Return the line containing "- [ADR-009: Serverless-First" and every line after it through the end of the entries below, with no other lines.

Document images with source code
......

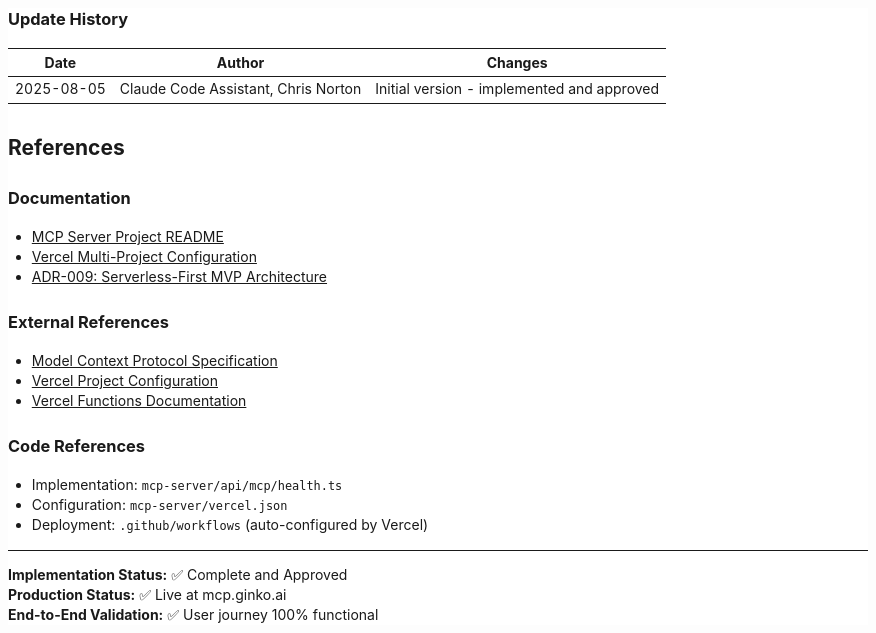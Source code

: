 ### Update History
| Date | Author | Changes |
|------|--------|---------|
| 2025-08-05 | Claude Code Assistant, Chris Norton | Initial version - implemented and approved |

## References

### Documentation
- [MCP Server Project README](../../mcp-server/README.md)
- [Vercel Multi-Project Configuration](../../docs/setup/vercel-deployment-guide.md)
- [ADR-009: Serverless-First MVP Architecture](ADR-009-serverless-first-mvp-architecture.md)

### External References
- [Model Context Protocol Specification](https://modelcontextprotocol.io/)
- [Vercel Project Configuration](https://vercel.com/docs/projects/overview)
- [Vercel Functions Documentation](https://vercel.com/docs/functions)

### Code References
- Implementation: `mcp-server/api/mcp/health.ts`
- Configuration: `mcp-server/vercel.json`
- Deployment: `.github/workflows` (auto-configured by Vercel)

---

**Implementation Status:** ✅ Complete and Approved  
**Production Status:** ✅ Live at mcp.ginko.ai  
**End-to-End Validation:** ✅ User journey 100% functional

......

* _FINAL ANSWER_
- [ADR-009: Serverless-First MVP Architecture](ADR-009-serverless-first-mvp-architecture.md)

### External References
- [Model Context Protocol Specification](https://modelcontextprotocol.io/)
- [Vercel Project Configuration](https://vercel.com/docs/projects/overview)
- [Vercel Functions Documentation](https://vercel.com/docs/functions)

### Code References
- Implementation: `mcp-server/api/mcp/health.ts`
- Configuration: `mcp-server/vercel.json`
- Deployment: `.github/workflows` (auto-configured by Vercel)

---

**Implementation Status:** ✅ Complete and Approved  
**Production Status:** ✅ Live at mcp.ginko.ai  
**End-to-End Validation:** ✅ User journey 100% functional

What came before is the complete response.